Document images with source code
------------
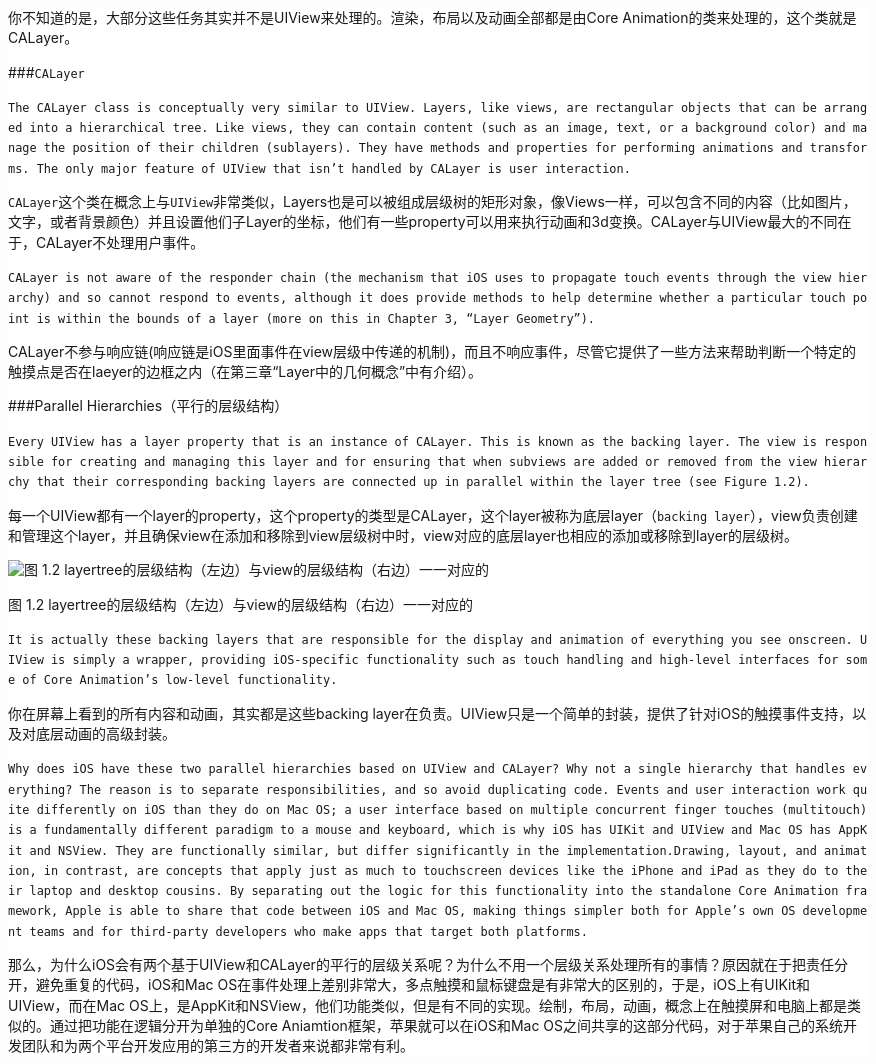 你不知道的是，大部分这些任务其实并不是UIView来处理的。渲染，布局以及动画全部都是由Core Animation的类来处理的，这个类就是CALayer。

###`CALayer`

	The CALayer class is conceptually very similar to UIView. Layers, like views, are rectangular objects that can be arranged into a hierarchical tree. Like views, they can contain content (such as an image, text, or a background color) and manage the position of their children (sublayers). They have methods and properties for performing animations and transforms. The only major feature of UIView that isn’t handled by CALayer is user interaction.

`CALayer`这个类在概念上与`UIView`非常类似，Layers也是可以被组成层级树的矩形对象，像Views一样，可以包含不同的内容（比如图片，文字，或者背景颜色）并且设置他们子Layer的坐标，他们有一些property可以用来执行动画和3d变换。CALayer与UIView最大的不同在于，CALayer不处理用户事件。

	CALayer is not aware of the responder chain (the mechanism that iOS uses to propagate touch events through the view hierarchy) and so cannot respond to events, although it does provide methods to help determine whether a particular touch point is within the bounds of a layer (more on this in Chapter 3, “Layer Geometry”).

CALayer不参与响应链(响应链是iOS里面事件在view层级中传递的机制)，而且不响应事件，尽管它提供了一些方法来帮助判断一个特定的触摸点是否在laeyer的边框之内（在第三章“Layer中的几何概念”中有介绍）。

###Parallel Hierarchies（平行的层级结构）

	Every UIView has a layer property that is an instance of CALayer. This is known as the backing layer. The view is responsible for creating and managing this layer and for ensuring that when subviews are added or removed from the view hierarchy that their corresponding backing layers are connected up in parallel within the layer tree (see Figure 1.2).

每一个UIView都有一个layer的property，这个property的类型是CALayer，这个layer被称为底层layer（`backing layer`），view负责创建和管理这个layer，并且确保view在添加和移除到view层级树中时，view对应的底层layer也相应的添加或移除到layer的层级树。

![图 1.2 layertree的层级结构（左边）与view的层级结构（右边）一一对应的](http://ww1.sinaimg.cn/large/6cdd1b93gw1es9h6jfsbsj20g20b974x.jpg)

图 1.2 layertree的层级结构（左边）与view的层级结构（右边）一一对应的


	It is actually these backing layers that are responsible for the display and animation of everything you see onscreen. UIView is simply a wrapper, providing iOS-specific functionality such as touch handling and high-level interfaces for some of Core Animation’s low-level functionality.

你在屏幕上看到的所有内容和动画，其实都是这些backing layer在负责。UIView只是一个简单的封装，提供了针对iOS的触摸事件支持，以及对底层动画的高级封装。

	Why does iOS have these two parallel hierarchies based on UIView and CALayer? Why not a single hierarchy that handles everything? The reason is to separate responsibilities, and so avoid duplicating code. Events and user interaction work quite differently on iOS than they do on Mac OS; a user interface based on multiple concurrent finger touches (multitouch) is a fundamentally different paradigm to a mouse and keyboard, which is why iOS has UIKit and UIView and Mac OS has AppKit and NSView. They are functionally similar, but differ significantly in the implementation.Drawing, layout, and animation, in contrast, are concepts that apply just as much to touchscreen devices like the iPhone and iPad as they do to their laptop and desktop cousins. By separating out the logic for this functionality into the standalone Core Animation framework, Apple is able to share that code between iOS and Mac OS, making things simpler both for Apple’s own OS development teams and for third-party developers who make apps that target both platforms.


那么，为什么iOS会有两个基于UIView和CALayer的平行的层级关系呢？为什么不用一个层级关系处理所有的事情？原因就在于把责任分开，避免重复的代码，iOS和Mac OS在事件处理上差别非常大，多点触摸和鼠标键盘是有非常大的区别的，于是，iOS上有UIKit和UIView，而在Mac OS上，是AppKit和NSView，他们功能类似，但是有不同的实现。绘制，布局，动画，概念上在触摸屏和电脑上都是类似的。通过把功能在逻辑分开为单独的Core Aniamtion框架，苹果就可以在iOS和Mac OS之间共享的这部分代码，对于苹果自己的系统开发团队和为两个平台开发应用的第三方的开发者来说都非常有利。

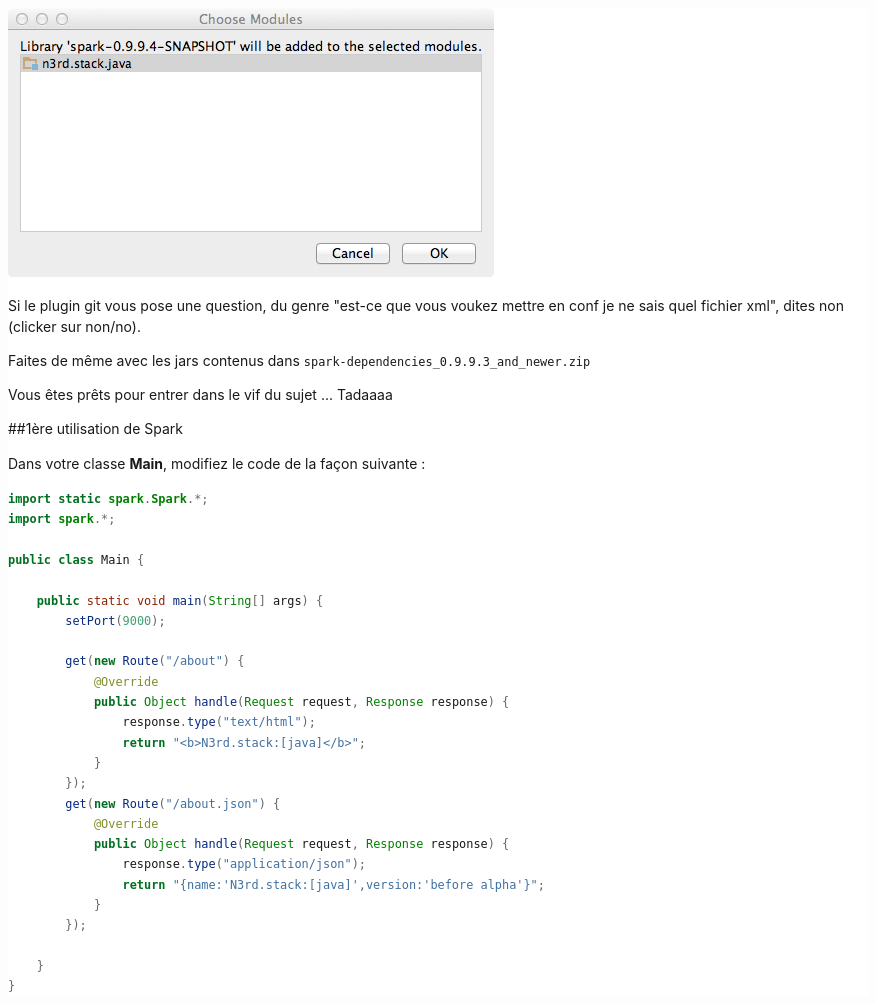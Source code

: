 ![n3rd](https://github.com/k33g/n3rd_stack_java/blob/master/doc/rsrc/010-libs.png?raw=true)

Si le plugin git vous pose une question, du genre "est-ce que vous voukez mettre en conf je ne sais quel fichier xml", dites non (clicker sur non/no).

Faites de même avec les jars contenus dans `spark-dependencies_0.9.9.3_and_newer.zip`

Vous êtes prêts pour entrer dans le vif du sujet ... Tadaaaa

##1ère utilisation de Spark

Dans votre classe **Main**, modifiez le code de la façon suivante :

```java
import static spark.Spark.*;
import spark.*;

public class Main {

    public static void main(String[] args) {
        setPort(9000);

        get(new Route("/about") {
            @Override
            public Object handle(Request request, Response response) {
                response.type("text/html");
                return "<b>N3rd.stack:[java]</b>";
            }
        });
        get(new Route("/about.json") {
            @Override
            public Object handle(Request request, Response response) {
                response.type("application/json");
                return "{name:'N3rd.stack:[java]',version:'before alpha'}";
            }
        });

    }
}
```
------------
### PROBLEM TO WORK ON
Word for word, give the entries above again, with no images included.

### RESULT BELOW
 你不知道的是，大部分这些任务其实并不是UIView来处理的。渲染，布局以及动画全部都是由Core Animation的类来处理的，这个类就是CALayer。

###`CALayer`

	The CALayer class is conceptually very similar to UIView. Layers, like views, are rectangular objects that can be arranged into a hierarchical tree. Like views, they can contain content (such as an image, text, or a background color) and manage the position of their children (sublayers). They have methods and properties for performing animations and transforms. The only major feature of UIView that isn’t handled by CALayer is user interaction.

`CALayer`这个类在概念上与`UIView`非常类似，Layers也是可以被组成层级树的矩形对象，像Views一样，可以包含不同的内容（比如图片，文字，或者背景颜色）并且设置他们子Layer的坐标，他们有一些property可以用来执行动画和3d变换。CALayer与UIView最大的不同在于，CALayer不处理用户事件。

	CALayer is not aware of the responder chain (the mechanism that iOS uses to propagate touch events through the view hierarchy) and so cannot respond to events, although it does provide methods to help determine whether a particular touch point is within the bounds of a layer (more on this in Chapter 3, “Layer Geometry”).

CALayer不参与响应链(响应链是iOS里面事件在view层级中传递的机制)，而且不响应事件，尽管它提供了一些方法来帮助判断一个特定的触摸点是否在laeyer的边框之内（在第三章“Layer中的几何概念”中有介绍）。

###Parallel Hierarchies（平行的层级结构）

	Every UIView has a layer property that is an instance of CALayer. This is known as the backing layer. The view is responsible for creating and managing this layer and for ensuring that when subviews are added or removed from the view hierarchy that their corresponding backing layers are connected up in parallel within the layer tree (see Figure 1.2).

每一个UIView都有一个layer的property，这个property的类型是CALayer，这个layer被称为底层layer（`backing layer`），view负责创建和管理这个layer，并且确保view在添加和移除到view层级树中时，view对应的底层layer也相应的添加或移除到layer的层级树。

![图 1.2 layertree的层级结构（左边）与view的层级结构（右边）一一对应的](http://ww1.sinaimg.cn/large/6cdd1b93gw1es9h6jfsbsj20g20b974x.jpg)

图 1.2 layertree的层级结构（左边）与view的层级结构（右边）一一对应的


	It is actually these backing layers that are responsible for the display and animation of everything you see onscreen. UIView is simply a wrapper, providing iOS-specific functionality such as touch handling and high-level interfaces for some of Core Animation’s low-level functionality.

你在屏幕上看到的所有内容和动画，其实都是这些backing layer在负责。UIView只是一个简单的封装，提供了针对iOS的触摸事件支持，以及对底层动画的高级封装。

	Why does iOS have these two parallel hierarchies based on UIView and CALayer? Why not a single hierarchy that handles everything? The reason is to separate responsibilities, and so avoid duplicating code. Events and user interaction work quite differently on iOS than they do on Mac OS; a user interface based on multiple concurrent finger touches (multitouch) is a fundamentally different paradigm to a mouse and keyboard, which is why iOS has UIKit and UIView and Mac OS has AppKit and NSView. They are functionally similar, but differ significantly in the implementation.Drawing, layout, and animation, in contrast, are concepts that apply just as much to touchscreen devices like the iPhone and iPad as they do to their laptop and desktop cousins. By separating out the logic for this functionality into the standalone Core Animation framework, Apple is able to share that code between iOS and Mac OS, making things simpler both for Apple’s own OS development teams and for third-party developers who make apps that target both platforms.


那么，为什么iOS会有两个基于UIView和CALayer的平行的层级关系呢？为什么不用一个层级关系处理所有的事情？原因就在于把责任分开，避免重复的代码，iOS和Mac OS在事件处理上差别非常大，多点触摸和鼠标键盘是有非常大的区别的，于是，iOS上有UIKit和UIView，而在Mac OS上，是AppKit和NSView，他们功能类似，但是有不同的实现。绘制，布局，动画，概念上在触摸屏和电脑上都是类似的。通过把功能在逻辑分开为单独的Core Aniamtion框架，苹果就可以在iOS和Mac OS之间共享的这部分代码，对于苹果自己的系统开发团队和为两个平台开发应用的第三方的开发者来说都非常有利。

Source code

: ![n3rd](https://github.com/k33g/n3rd_stack_java/blob/master/doc/rsrc/010-libs.png?raw=true)

Si le plugin git vous pose une question, du genre "est-ce que vous voukez mettre en conf je ne sais quel fichier xml", dites non (clicker sur non/no).

Faites de même avec les jars contenus dans `spark-dependencies_0.9.9.3_and_newer.zip`

Vous êtes prêts pour entrer dans le vif du sujet ... Tadaaaa

##1ère utilisation de Spark

Dans votre classe **Main**, modifiez le code de la façon suivante :

```java
import static spark.Spark.*;
import spark.*;

public class Main {

    public static void main(String[] args) {
        setPort(9000);

        get(new Route("/about") {
            @Override
            public Object handle(Request request, Response response) {
                response.type("text/html");
                return "<b>N3rd.stack:[java]</b>";
            }
        });
        get(new Route("/about.json") {
            @Override
            public Object handle(Request request, Response response) {
                response.type("application/json");
                return "{name:'N3rd.stack:[java]',version:'before alpha'}";
            }
        });

    }
}
```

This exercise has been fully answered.